以往的研究多集中于產酯酶微生物的發酵條件和酶學性質[39]，但很少從全基因組層面和代謝途徑上解析它們的機理。本實驗從基因組信息注釋和代謝路徑上分析了L.garvieaeS5-4生產酯類化合物的機理，進一步了解酯酶的代謝特性。通過對該菌株代謝路徑的重建及驗證分析，發現它能夠以半乳糖和淀粉為碳源在細胞內生產乙酸、乙醇和乳酸和在細胞外合成乙酸乙酯和乳酸乙酯。目前已有研究表明，在窖泥和大曲中初篩細菌酯酶活力最高分別能達到10.43 U/mL[22]和12.52 U/mL[40]，本實驗初步篩選出的L.garvieaeS5-4菌株，其酯酶活力可達15.74 U/mL。在后續的研究中，還可以利用正向突變技術，對發酵條件進行優化（如溫度、pH值、接種量、培養時間等），提高酯酶活性，并對其代謝途徑進行調節，從而提高酯類化合物的產量。

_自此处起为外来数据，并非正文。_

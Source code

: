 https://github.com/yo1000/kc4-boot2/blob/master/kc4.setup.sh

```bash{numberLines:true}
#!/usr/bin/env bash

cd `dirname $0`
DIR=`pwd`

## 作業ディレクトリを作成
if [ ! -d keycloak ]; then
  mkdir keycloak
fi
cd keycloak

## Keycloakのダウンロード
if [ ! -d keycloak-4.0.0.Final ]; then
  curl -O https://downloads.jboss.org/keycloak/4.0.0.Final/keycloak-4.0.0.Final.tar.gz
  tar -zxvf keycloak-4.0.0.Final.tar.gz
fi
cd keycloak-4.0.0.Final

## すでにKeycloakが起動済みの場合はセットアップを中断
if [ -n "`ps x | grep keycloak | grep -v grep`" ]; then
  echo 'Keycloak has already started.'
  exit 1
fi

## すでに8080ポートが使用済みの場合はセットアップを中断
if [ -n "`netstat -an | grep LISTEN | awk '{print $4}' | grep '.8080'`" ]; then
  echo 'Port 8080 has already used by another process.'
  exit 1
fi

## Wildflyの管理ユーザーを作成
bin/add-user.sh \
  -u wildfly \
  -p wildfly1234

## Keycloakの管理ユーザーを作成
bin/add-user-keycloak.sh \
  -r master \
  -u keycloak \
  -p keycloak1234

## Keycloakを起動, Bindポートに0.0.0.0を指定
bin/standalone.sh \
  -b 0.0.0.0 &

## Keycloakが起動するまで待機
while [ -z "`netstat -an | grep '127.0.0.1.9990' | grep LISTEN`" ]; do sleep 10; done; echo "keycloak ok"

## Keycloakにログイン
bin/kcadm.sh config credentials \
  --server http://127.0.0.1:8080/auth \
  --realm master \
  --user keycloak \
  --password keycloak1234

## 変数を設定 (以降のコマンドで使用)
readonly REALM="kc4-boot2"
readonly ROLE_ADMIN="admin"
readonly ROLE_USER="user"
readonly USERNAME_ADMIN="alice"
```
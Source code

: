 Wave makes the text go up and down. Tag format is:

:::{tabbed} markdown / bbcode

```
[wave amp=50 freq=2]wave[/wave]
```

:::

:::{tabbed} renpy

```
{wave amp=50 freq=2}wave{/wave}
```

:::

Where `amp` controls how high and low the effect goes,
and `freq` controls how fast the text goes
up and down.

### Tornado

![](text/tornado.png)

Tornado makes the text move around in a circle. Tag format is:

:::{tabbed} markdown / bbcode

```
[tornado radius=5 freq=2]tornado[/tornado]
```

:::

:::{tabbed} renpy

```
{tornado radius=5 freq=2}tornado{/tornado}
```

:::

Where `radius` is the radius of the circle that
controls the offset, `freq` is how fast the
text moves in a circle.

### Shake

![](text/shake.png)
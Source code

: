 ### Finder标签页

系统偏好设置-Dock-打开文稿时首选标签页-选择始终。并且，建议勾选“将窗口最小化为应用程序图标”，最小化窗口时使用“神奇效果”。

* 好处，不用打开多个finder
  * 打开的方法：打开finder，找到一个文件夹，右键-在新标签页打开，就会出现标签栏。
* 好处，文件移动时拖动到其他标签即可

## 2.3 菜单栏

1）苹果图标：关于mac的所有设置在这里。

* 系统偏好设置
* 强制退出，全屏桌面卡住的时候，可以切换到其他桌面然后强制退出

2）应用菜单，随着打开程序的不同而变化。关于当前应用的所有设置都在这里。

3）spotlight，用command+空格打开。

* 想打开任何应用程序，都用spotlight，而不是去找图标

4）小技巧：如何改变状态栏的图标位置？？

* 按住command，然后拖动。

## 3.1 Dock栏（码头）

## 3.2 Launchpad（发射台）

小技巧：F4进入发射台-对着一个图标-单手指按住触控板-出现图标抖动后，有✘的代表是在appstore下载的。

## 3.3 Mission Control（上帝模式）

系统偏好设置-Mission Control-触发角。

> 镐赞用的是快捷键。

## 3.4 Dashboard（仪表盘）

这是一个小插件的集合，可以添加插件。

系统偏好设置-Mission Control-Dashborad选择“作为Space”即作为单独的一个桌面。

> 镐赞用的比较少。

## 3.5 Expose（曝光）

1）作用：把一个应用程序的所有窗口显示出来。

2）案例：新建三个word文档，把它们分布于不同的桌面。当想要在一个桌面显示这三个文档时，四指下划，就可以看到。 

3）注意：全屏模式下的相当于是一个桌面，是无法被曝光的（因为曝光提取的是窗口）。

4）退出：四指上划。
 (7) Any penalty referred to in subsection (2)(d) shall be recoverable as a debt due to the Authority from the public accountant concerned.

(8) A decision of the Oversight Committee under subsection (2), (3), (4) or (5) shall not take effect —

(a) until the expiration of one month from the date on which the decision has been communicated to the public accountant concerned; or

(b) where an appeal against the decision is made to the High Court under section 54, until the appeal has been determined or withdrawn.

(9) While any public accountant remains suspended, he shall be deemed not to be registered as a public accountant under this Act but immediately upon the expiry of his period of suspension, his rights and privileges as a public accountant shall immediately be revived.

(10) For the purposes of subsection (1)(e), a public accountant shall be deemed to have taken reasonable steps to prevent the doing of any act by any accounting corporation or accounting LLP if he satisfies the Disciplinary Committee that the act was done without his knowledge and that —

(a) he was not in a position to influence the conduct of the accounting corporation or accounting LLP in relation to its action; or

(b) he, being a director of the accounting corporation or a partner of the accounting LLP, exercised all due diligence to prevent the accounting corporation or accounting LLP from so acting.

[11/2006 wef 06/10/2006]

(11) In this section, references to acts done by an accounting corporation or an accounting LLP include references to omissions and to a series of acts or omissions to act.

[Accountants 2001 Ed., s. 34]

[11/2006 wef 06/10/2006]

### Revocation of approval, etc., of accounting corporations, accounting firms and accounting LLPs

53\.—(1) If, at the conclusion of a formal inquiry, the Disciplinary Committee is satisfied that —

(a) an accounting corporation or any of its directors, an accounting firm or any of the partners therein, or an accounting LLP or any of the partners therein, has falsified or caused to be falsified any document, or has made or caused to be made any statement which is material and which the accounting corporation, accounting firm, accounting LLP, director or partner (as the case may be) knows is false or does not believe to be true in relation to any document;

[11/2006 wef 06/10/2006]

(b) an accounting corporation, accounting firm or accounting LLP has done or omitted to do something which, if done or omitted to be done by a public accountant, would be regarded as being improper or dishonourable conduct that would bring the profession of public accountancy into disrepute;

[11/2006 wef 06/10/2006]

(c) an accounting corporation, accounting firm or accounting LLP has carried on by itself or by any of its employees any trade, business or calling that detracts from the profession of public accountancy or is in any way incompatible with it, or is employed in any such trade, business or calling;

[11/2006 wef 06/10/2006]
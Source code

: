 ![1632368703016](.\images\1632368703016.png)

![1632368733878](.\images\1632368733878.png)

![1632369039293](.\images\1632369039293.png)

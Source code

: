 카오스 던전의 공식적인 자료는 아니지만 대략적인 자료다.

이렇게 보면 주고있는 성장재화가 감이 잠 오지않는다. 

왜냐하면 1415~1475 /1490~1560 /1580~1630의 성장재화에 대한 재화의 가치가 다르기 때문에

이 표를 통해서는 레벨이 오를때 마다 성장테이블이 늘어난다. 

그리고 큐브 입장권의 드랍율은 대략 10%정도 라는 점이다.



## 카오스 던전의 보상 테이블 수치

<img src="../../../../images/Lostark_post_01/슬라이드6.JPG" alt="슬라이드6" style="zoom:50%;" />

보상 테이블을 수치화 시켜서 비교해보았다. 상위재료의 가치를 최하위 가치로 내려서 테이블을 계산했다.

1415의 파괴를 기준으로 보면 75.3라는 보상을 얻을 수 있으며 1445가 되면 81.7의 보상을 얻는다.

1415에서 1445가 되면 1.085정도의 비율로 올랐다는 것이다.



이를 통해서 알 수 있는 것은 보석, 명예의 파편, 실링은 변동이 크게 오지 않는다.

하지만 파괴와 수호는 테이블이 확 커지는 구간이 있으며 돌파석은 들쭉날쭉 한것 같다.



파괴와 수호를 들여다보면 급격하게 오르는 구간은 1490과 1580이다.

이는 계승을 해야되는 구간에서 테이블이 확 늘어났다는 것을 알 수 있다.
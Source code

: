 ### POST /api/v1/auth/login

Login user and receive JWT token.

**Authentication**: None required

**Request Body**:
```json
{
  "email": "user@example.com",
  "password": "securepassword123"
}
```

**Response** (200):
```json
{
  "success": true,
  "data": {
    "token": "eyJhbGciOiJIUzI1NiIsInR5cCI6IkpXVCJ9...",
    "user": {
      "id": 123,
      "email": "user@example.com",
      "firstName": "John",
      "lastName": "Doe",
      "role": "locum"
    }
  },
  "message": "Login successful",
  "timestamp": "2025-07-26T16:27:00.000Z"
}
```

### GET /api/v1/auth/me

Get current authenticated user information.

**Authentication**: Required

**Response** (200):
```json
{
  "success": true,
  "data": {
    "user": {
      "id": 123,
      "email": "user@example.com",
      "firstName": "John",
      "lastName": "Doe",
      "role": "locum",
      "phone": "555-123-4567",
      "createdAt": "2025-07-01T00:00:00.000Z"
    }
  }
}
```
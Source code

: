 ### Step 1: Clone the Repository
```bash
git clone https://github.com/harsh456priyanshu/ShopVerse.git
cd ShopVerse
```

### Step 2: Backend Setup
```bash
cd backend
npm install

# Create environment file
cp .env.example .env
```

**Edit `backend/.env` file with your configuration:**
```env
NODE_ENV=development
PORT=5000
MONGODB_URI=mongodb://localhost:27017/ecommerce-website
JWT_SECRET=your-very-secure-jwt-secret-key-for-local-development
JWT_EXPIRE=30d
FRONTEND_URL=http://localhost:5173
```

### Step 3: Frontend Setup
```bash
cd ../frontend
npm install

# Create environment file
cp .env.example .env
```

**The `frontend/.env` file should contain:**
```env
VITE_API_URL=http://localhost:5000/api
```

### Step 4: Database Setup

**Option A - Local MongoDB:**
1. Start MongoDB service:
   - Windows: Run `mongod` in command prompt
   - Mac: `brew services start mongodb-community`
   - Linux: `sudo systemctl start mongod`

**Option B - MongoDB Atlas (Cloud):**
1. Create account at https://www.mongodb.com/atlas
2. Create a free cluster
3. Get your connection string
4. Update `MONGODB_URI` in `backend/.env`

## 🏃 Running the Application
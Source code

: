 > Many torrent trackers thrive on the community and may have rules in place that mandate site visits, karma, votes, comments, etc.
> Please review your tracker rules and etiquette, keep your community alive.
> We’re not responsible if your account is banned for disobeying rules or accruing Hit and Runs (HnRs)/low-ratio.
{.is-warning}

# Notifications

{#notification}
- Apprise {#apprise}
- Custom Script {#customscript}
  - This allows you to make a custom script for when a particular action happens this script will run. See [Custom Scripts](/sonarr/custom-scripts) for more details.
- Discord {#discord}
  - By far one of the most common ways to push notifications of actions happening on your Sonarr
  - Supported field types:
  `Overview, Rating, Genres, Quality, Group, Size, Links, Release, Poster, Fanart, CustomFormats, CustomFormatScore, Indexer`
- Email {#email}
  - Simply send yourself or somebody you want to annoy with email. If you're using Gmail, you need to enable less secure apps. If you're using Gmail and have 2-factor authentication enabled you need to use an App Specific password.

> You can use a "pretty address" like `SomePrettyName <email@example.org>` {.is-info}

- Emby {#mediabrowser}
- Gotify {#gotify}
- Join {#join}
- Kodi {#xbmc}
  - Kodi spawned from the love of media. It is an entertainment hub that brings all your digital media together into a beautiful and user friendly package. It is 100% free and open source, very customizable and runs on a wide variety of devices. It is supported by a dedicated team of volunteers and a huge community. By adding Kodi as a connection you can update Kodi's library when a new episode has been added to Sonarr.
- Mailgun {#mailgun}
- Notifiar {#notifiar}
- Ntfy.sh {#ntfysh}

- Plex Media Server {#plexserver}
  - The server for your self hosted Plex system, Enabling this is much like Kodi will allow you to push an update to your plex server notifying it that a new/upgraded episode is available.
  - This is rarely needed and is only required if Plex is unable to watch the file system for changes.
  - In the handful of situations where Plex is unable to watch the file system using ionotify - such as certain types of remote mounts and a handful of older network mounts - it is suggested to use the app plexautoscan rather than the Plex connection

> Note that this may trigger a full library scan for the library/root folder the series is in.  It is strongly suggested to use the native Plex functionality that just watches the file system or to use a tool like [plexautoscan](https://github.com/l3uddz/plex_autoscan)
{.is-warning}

酯類化合物的含量是白酒風味物質評價的重要指標，主要包括己酸乙酯、乙酸乙酯、乳酸乙酯和丁酸乙酯[41]。前期研究中，霉菌、酵母菌和一些細菌被作為篩選酯酶的對象，通過增加產酯酶的效率來提升大曲的質量和白酒的香味[42]。本實驗將產酯酶L.garvieaeS5-4菌株作為篩選對象，用于發酵過程中，以提高發酵液的酯含量。與霉菌、酵母菌相比，它的生產周期較短，與其他細菌相比，它的酯酶活力較高，在提高白酒中酯類物質含量方面有較大應用價值。此外，還可以將其接種于白酒發酵過程產生的副產物（酒糟和黃水）中進行二次發酵[43]，生產酯類化合物，從而提升白酒的口感和質量[20]。因此，篩選具有較高酯酶活性的細菌并利用這些副產物資源生產酯類化合物對白酒生產具有一定的科學研究意義和經濟效益。

從濃香型白酒大曲中篩選出了1 株具有較強酯酶活性的菌株S5-4，產酯酶活力達到15.74 U/mL，經鑒定為格氏乳球菌（L.garvieae）。基因組注釋顯示，該菌株能夠合成磷酸酯酶、酰基輔酶A脫酰酶、丙酸三酯酶、羧酸酯酶和木聚糖酯酶，根據酯酶編碼基因設計和構建基因工程策略或調控酯酶活性相關的代謝通路中關鍵酶提高該菌株的酯酶活性。代謝途徑構建顯示，S5-4菌株具有利用淀粉和乳糖合成乳酸、乙酸和乙醇的能力，并能在酯酶作用下合成乳酸乙酯和乙酸乙酯。發酵實驗證實該菌乙酸乙酯產量為（0.345 0±0.160 0）g/L，乳酸乙酯產量為（0.298 3±0.230 0）g/L。本研究為L.garvieaeS5-4的生理特性研究和進一步開發應用提供了參考。